It’s become a bit of a trademark for our orphanage trips. For months, we research and post on Facebook and email agencies trying to find as many families as we can who have adopted from that orphanage. We contact all the ones we can find and ask them to be a part of our efforts by sending me their child’s Chinese name and current name, where they live as they want shared with the orphanage, a picture of their child from his or her time at the orphanage, a handful of pictures of him or her now, and a few words. I collect it all and sort it all and then spend a few late nights with Shutterfly. A week or two later, a hardcover book arrives that is so much more than a photo album. Each page testifies to why we do what we do and why they do what they do.

At the orphanage where we have served for years, they have come to expect the gift and sit on the edge of their seat in anticipation of it at the end of the week. But, at this orphanage, there was sweetly no expectation at all for anything more than what we had already given all weeklong. So, when I presented the gift to the director during our last meal together, she was barely able to speak as she turned each page and then went back and turned each page again and a third time.

She pointed out a picture of a family on the day they received their child. She was in the picture because she had brought their child to them. She told us that was the first year the children’s section in the social welfare institute had been open and her first year working.

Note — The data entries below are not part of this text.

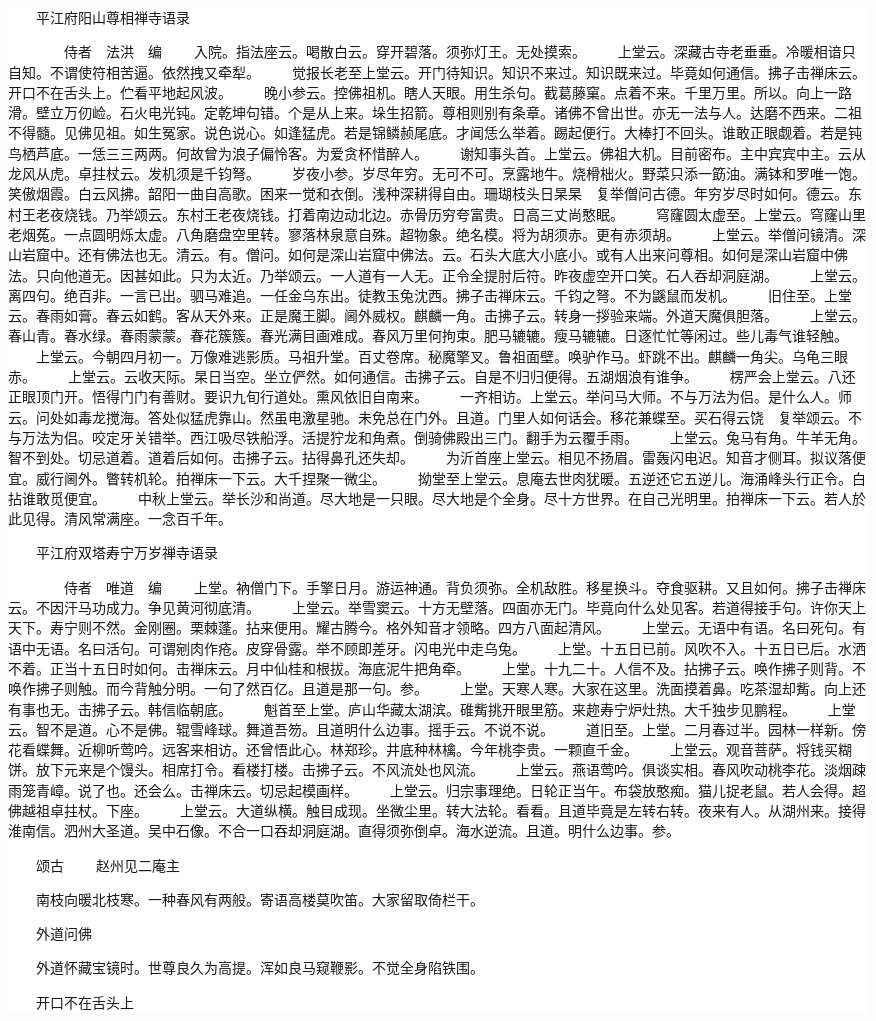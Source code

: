 　　平江府阳山尊相禅寺语录

　　　　侍者　法洪　编
　　入院。指法座云。喝散白云。穿开碧落。须弥灯王。无处摸索。
　　上堂云。深藏古寺老垂垂。冷暖相谙只自知。不谓使符相苦逼。依然拽又牵犁。
　　觉报长老至上堂云。开门待知识。知识不来过。知识既来过。毕竟如何通信。拂子击禅床云。开口不在舌头上。伫看平地起风波。
　　晚小参云。控佛祖机。瞎人天眼。用生杀句。截葛藤窠。点着不来。千里万里。所以。向上一路滑。壁立万仞崄。石火电光钝。定乾坤句错。个是从上来。垛生招箭。尊相则别有条章。诸佛不曾出世。亦无一法与人。达磨不西来。二祖不得髓。见佛见祖。如生冤家。说色说心。如逢猛虎。若是锦鳞赪尾底。才闻恁么举着。踢起便行。大棒打不回头。谁敢正眼觑着。若是钝鸟栖芦底。一恁三三两两。何故曾为浪子偏怜客。为爱贪杯惜醉人。
　　谢知事头首。上堂云。佛祖大机。目前密布。主中宾宾中主。云从龙风从虎。卓拄杖云。发机须是千钧弩。
　　岁夜小参。岁尽年穷。无可不可。烹露地牛。烧榾柮火。野菜只添一筯油。满钵和罗唯一饱。笑傲烟霞。白云风拂。韶阳一曲自高歌。困来一觉和衣倒。浅种深耕得自由。珊瑚枝头日杲杲　复举僧问古德。年穷岁尽时如何。德云。东村王老夜烧钱。乃举颂云。东村王老夜烧钱。打着南边动北边。赤骨历穷夸富贵。日高三丈尚憨眠。
　　穹窿圆太虚至。上堂云。穹窿山里老烟菟。一点圆明烁太虚。八角磨盘空里转。寥落林泉意自殊。超物象。绝名模。将为胡须赤。更有赤须胡。
　　上堂云。举僧问镜清。深山岩窟中。还有佛法也无。清云。有。僧问。如何是深山岩窟中佛法。云。石头大底大小底小。或有人出来问尊相。如何是深山岩窟中佛法。只向他道无。因甚如此。只为太近。乃举颂云。一人道有一人无。正令全提肘后符。昨夜虚空开口笑。石人吞却洞庭湖。
　　上堂云。离四句。绝百非。一言已出。驷马难追。一任金乌东出。徒教玉兔沈西。拂子击禅床云。千钧之弩。不为鼷鼠而发机。
　　旧住至。上堂云。春雨如膏。春云如鹤。客从天外来。正是魔王脚。阃外威权。麒麟一角。击拂子云。转身一拶验来端。外道天魔俱胆落。
　　上堂云。春山青。春水绿。春雨蒙蒙。春花簇簇。春光满目画难成。春风万里何拘束。肥马辘辘。瘦马辘辘。日逐忙忙等闲过。些儿毒气谁轻触。
　　上堂云。今朝四月初一。万像难逃影质。马祖升堂。百丈卷席。秘魔擎叉。鲁祖面壁。唤驴作马。虾跳不出。麒麟一角尖。乌龟三眼赤。
　　上堂云。云收天际。杲日当空。坐立俨然。如何通信。击拂子云。自是不归归便得。五湖烟浪有谁争。
　　楞严会上堂云。八还正眼顶门开。悟得门门有善财。要识九旬行道处。熏风依旧自南来。
　　一齐相访。上堂云。举问马大师。不与万法为侣。是什么人。师云。问处如毒龙搅海。答处似猛虎靠山。然虽电激星驰。未免总在门外。且道。门里人如何话会。移花兼蝶至。买石得云饶　复举颂云。不与万法为侣。咬定牙关错举。西江吸尽铁船浮。活提狞龙和角煮。倒骑佛殿出三门。翻手为云覆手雨。
　　上堂云。兔马有角。牛羊无角。智不到处。切忌道着。道着后如何。击拂子云。拈得鼻孔还失却。
　　为沂首座上堂云。相见不扬眉。雷轰闪电迟。知音才侧耳。拟议落便宜。威行阃外。瞥转机轮。拍禅床一下云。大千捏聚一微尘。
　　拗堂至上堂云。息庵去世肉犹暖。五逆还它五逆儿。海涌峰头行正令。白拈谁敢觅便宜。
　　中秋上堂云。举长沙和尚道。尽大地是一只眼。尽大地是个全身。尽十方世界。在自己光明里。拍禅床一下云。若人於此见得。清风常满座。一念百千年。

　　平江府双塔寿宁万岁禅寺语录

　　　　侍者　唯道　编
　　上堂。衲僧门下。手擎日月。游运神通。背负须弥。全机敌胜。移星换斗。夺食驱耕。又且如何。拂子击禅床云。不因汗马功成力。争见黄河彻底清。
　　上堂云。举雪窦云。十方无壁落。四面亦无门。毕竟向什么处见客。若道得接手句。许你天上天下。寿宁则不然。金刚圈。栗棘蓬。拈来便用。耀古腾今。格外知音才领略。四方八面起清风。
　　上堂云。无语中有语。名曰死句。有语中无语。名曰活句。可谓剜肉作疮。皮穿骨露。举不顾即差牙。闪电光中走乌兔。
　　上堂。十五日已前。风吹不入。十五日已后。水洒不着。正当十五日时如何。击禅床云。月中仙桂和根拔。海底泥牛把角牵。
　　上堂。十九二十。人信不及。拈拂子云。唤作拂子则背。不唤作拂子则触。而今背触分明。一句了然百亿。且道是那一句。参。
　　上堂。天寒人寒。大家在这里。洗面摸着鼻。吃茶湿却觜。向上还有事也无。击拂子云。韩信临朝底。
　　魁首至上堂。庐山华藏太湖滨。碓觜挑开眼里筋。来趂寿宁炉灶热。大千独步见鹏程。
　　上堂云。智不是道。心不是佛。辊雪峰球。舞道吾笏。且道明什么边事。摇手云。不说不说。
　　道旧至。上堂。二月春过半。园林一样新。傍花看蝶舞。近柳听莺吟。远客来相访。还曾悟此心。林郑珍。井底种林檎。今年桃李贵。一颗直千金。
　　上堂云。观音菩萨。将钱买糊饼。放下元来是个馒头。相席打令。看楼打楼。击拂子云。不风流处也风流。
　　上堂云。燕语莺吟。俱谈实相。春风吹动桃李花。淡烟疎雨笼青嶂。说了也。还会么。击禅床云。切忌起模画样。
　　上堂云。归宗事理绝。日轮正当午。布袋放憨痴。猫儿捉老鼠。若人会得。超佛越祖卓拄杖。下座。
　　上堂云。大道纵横。触目成现。坐微尘里。转大法轮。看看。且道毕竟是左转右转。夜来有人。从湖州来。接得淮南信。泗州大圣道。吴中石像。不合一口吞却洞庭湖。直得须弥倒卓。海水逆流。且道。明什么边事。参。

　　颂古
　　赵州见二庵主

　　南枝向暖北枝寒。一种春风有两般。寄语高楼莫吹笛。大家留取倚栏干。

　　外道问佛

　　外道怀藏宝镜时。世尊良久为高提。浑如良马窥鞭影。不觉全身陷铁围。

　　开口不在舌头上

She pointed out a little girl who had some physical challenges and marveled at how the child had received what she needed and looked so happy now. That little girl was the first child ever to be in a foster home. The director had fought to start up that program, and she was the first child to be a part of it.

She pointed out a boy whom they had sent to a public school; other children complained about him because of his physical differences. In fact, children’s parents called the school and asked that he would no longer be allowed to attend. She told me how she had fought for him as a mother would so that he’d be able to stay in school and keep learning until he was adopted.

I thought every page would tell her a story. But with every page, she told me a story. The book no longer was a monument to changed lives; it was a monument to children who had been fought for, who had people working for their cause when they lived on one side of the world and now live on the other.

Kelly Raudenbush is a mother to four children and cofounder of The Sparrow Fund, a nonprofit committed to encouraging and equipping adoptive families. Learn more about her family's adoption story, how she's been changed by it and what life for as a parent to four children with all sorts of unique needs and gifts at My Overthinking.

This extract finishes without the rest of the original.